▶ _Exercise prompt_: The records below are to be quoted in full; please keep every word exact.

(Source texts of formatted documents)
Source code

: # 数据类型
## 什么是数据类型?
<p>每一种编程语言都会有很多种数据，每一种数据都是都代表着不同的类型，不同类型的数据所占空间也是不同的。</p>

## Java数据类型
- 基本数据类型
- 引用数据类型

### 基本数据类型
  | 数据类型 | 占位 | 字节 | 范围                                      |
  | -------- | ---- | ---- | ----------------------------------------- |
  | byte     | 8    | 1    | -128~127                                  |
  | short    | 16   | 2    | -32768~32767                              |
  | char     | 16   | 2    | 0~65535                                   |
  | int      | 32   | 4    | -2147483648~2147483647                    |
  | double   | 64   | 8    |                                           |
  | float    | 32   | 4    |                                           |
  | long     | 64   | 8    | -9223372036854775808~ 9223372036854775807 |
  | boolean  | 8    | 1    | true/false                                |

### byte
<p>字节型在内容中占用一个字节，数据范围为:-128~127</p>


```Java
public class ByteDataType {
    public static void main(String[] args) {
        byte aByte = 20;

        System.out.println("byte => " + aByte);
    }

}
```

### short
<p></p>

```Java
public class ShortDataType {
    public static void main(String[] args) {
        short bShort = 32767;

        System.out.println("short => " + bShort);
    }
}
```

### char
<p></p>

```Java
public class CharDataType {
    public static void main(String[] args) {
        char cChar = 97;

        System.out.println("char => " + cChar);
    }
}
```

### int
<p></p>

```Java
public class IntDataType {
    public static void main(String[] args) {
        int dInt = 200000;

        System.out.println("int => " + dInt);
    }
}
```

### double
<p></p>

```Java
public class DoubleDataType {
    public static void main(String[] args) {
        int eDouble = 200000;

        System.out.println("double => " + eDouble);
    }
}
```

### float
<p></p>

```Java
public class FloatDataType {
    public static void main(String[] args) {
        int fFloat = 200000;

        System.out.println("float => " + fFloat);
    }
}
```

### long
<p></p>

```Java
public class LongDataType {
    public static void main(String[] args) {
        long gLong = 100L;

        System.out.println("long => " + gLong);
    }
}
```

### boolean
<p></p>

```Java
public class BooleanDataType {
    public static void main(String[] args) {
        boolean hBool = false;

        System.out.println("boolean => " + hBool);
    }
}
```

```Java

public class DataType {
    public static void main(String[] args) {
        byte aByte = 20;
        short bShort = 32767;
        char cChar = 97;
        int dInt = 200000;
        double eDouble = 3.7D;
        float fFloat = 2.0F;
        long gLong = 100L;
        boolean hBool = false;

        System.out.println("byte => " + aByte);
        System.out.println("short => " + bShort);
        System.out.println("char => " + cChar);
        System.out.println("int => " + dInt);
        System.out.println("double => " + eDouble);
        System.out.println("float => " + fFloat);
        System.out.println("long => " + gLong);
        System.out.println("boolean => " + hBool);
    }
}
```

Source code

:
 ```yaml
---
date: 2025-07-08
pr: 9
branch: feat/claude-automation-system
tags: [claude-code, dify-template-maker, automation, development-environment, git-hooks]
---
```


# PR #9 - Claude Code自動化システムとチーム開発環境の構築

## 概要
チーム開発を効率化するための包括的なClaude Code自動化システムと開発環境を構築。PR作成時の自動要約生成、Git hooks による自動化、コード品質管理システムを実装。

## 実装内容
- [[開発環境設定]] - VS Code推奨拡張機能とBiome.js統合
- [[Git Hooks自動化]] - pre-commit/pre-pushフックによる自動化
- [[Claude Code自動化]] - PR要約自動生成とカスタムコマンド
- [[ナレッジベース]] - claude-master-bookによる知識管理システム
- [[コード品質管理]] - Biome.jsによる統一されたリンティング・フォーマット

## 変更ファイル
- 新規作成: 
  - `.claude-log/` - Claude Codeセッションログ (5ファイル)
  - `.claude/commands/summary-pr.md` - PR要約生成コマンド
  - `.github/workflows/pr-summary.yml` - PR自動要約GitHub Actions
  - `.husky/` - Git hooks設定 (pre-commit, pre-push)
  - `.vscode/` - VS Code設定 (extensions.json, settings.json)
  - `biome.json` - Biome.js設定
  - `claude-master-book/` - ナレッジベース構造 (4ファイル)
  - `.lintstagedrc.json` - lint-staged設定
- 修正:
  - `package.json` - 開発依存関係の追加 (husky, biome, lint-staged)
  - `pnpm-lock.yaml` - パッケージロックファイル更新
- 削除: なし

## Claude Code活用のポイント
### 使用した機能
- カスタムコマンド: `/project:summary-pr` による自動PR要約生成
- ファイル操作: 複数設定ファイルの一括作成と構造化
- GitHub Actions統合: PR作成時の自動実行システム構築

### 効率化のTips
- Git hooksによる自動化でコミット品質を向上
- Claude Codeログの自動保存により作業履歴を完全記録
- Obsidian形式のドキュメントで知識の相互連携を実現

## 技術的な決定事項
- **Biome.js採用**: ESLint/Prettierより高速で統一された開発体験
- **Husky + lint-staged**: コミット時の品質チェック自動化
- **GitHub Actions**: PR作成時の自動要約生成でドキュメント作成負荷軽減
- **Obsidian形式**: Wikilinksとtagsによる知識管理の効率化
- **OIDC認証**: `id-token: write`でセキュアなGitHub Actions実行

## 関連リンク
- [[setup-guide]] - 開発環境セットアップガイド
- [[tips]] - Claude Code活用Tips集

▶ _Task output_:
Source code

: # 数据类型
## 什么是数据类型?
<p>每一种编程语言都会有很多种数据，每一种数据都是都代表着不同的类型，不同类型的数据所占空间也是不同的。</p>

## Java数据类型
- 基本数据类型
- 引用数据类型

### 基本数据类型
  | 数据类型 | 占位 | 字节 | 范围                                      |
  | -------- | ---- | ---- | ----------------------------------------- |
  | byte     | 8    | 1    | -128~127                                  |
  | short    | 16   | 2    | -32768~32767                              |
  | char     | 16   | 2    | 0~65535                                   |
  | int      | 32   | 4    | -2147483648~2147483647                    |
  | double   | 64   | 8    |                                           |
  | float    | 32   | 4    |                                           |
  | long     | 64   | 8    | -9223372036854775808~ 9223372036854775807 |
  | boolean  | 8    | 1    | true/false                                |

### byte
<p>字节型在内容中占用一个字节，数据范围为:-128~127</p>


```Java
public class ByteDataType {
    public static void main(String[] args) {
        byte aByte = 20;

        System.out.println("byte => " + aByte);
    }

}
```

### short
<p></p>

```Java
public class ShortDataType {
    public static void main(String[] args) {
        short bShort = 32767;

        System.out.println("short => " + bShort);
    }
}
```

### char
<p></p>

```Java
public class CharDataType {
    public static void main(String[] args) {
        char cChar = 97;

        System.out.println("char => " + cChar);
    }
}
```

### int
<p></p>

```Java
public class IntDataType {
    public static void main(String[] args) {
        int dInt = 200000;

        System.out.println("int => " + dInt);
    }
}
```

### double
<p></p>

```Java
public class DoubleDataType {
    public static void main(String[] args) {
        int eDouble = 200000;

        System.out.println("double => " + eDouble);
    }
}
```

### float
<p></p>

```Java
public class FloatDataType {
    public static void main(String[] args) {
        int fFloat = 200000;

        System.out.println("float => " + fFloat);
    }
}
```

### long
<p></p>

```Java
public class LongDataType {
    public static void main(String[] args) {
        long gLong = 100L;

        System.out.println("long => " + gLong);
    }
}
```

### boolean
<p></p>

```Java
public class BooleanDataType {
    public static void main(String[] args) {
        boolean hBool = false;

        System.out.println("boolean => " + hBool);
    }
}
```

```Java

public class DataType {
    public static void main(String[] args) {
        byte aByte = 20;
        short bShort = 32767;
        char cChar = 97;
        int dInt = 200000;
        double eDouble = 3.7D;
        float fFloat = 2.0F;
        long gLong = 100L;
        boolean hBool = false;

        System.out.println("byte => " + aByte);
        System.out.println("short => " + bShort);
        System.out.println("char => " + cChar);
        System.out.println("int => " + dInt);
        System.out.println("double => " + eDouble);
        System.out.println("float => " + fFloat);
        System.out.println("long => " + gLong);
        System.out.println("boolean => " + hBool);
    }
}
```

Source code

:
 ```yaml
---
date: 2025-07-08
pr: 9
branch: feat/claude-automation-system
tags: [claude-code, dify-template-maker, automation, development-environment, git-hooks]
---
```


# PR #9 - Claude Code自動化システムとチーム開発環境の構築

## 概要
チーム開発を効率化するための包括的なClaude Code自動化システムと開発環境を構築。PR作成時の自動要約生成、Git hooks による自動化、コード品質管理システムを実装。

## 実装内容
- [[開発環境設定]] - VS Code推奨拡張機能とBiome.js統合
- [[Git Hooks自動化]] - pre-commit/pre-pushフックによる自動化
- [[Claude Code自動化]] - PR要約自動生成とカスタムコマンド
- [[ナレッジベース]] - claude-master-bookによる知識管理システム
- [[コード品質管理]] - Biome.jsによる統一されたリンティング・フォーマット

## 変更ファイル
- 新規作成: 
  - `.claude-log/` - Claude Codeセッションログ (5ファイル)
  - `.claude/commands/summary-pr.md` - PR要約生成コマンド
  - `.github/workflows/pr-summary.yml` - PR自動要約GitHub Actions
  - `.husky/` - Git hooks設定 (pre-commit, pre-push)
  - `.vscode/` - VS Code設定 (extensions.json, settings.json)
  - `biome.json` - Biome.js設定
  - `claude-master-book/` - ナレッジベース構造 (4ファイル)
  - `.lintstagedrc.json` - lint-staged設定
- 修正:
  - `package.json` - 開発依存関係の追加 (husky, biome, lint-staged)
  - `pnpm-lock.yaml` - パッケージロックファイル更新
- 削除: なし

## Claude Code活用のポイント
### 使用した機能
- カスタムコマンド: `/project:summary-pr` による自動PR要約生成
- ファイル操作: 複数設定ファイルの一括作成と構造化
- GitHub Actions統合: PR作成時の自動実行システム構築

### 効率化のTips
- Git hooksによる自動化でコミット品質を向上
- Claude Codeログの自動保存により作業履歴を完全記録
- Obsidian形式のドキュメントで知識の相互連携を実現

## 技術的な決定事項
- **Biome.js採用**: ESLint/Prettierより高速で統一された開発体験
- **Husky + lint-staged**: コミット時の品質チェック自動化
- **GitHub Actions**: PR作成時の自動要約生成でドキュメント作成負荷軽減
- **Obsidian形式**: Wikilinksとtagsによる知識管理の効率化
- **OIDC認証**: `id-token: write`でセキュアなGitHub Actions実行

## 関連リンク
- [[setup-guide]] - 開発環境セットアップガイド
- [[tips]] - Claude Code活用Tips集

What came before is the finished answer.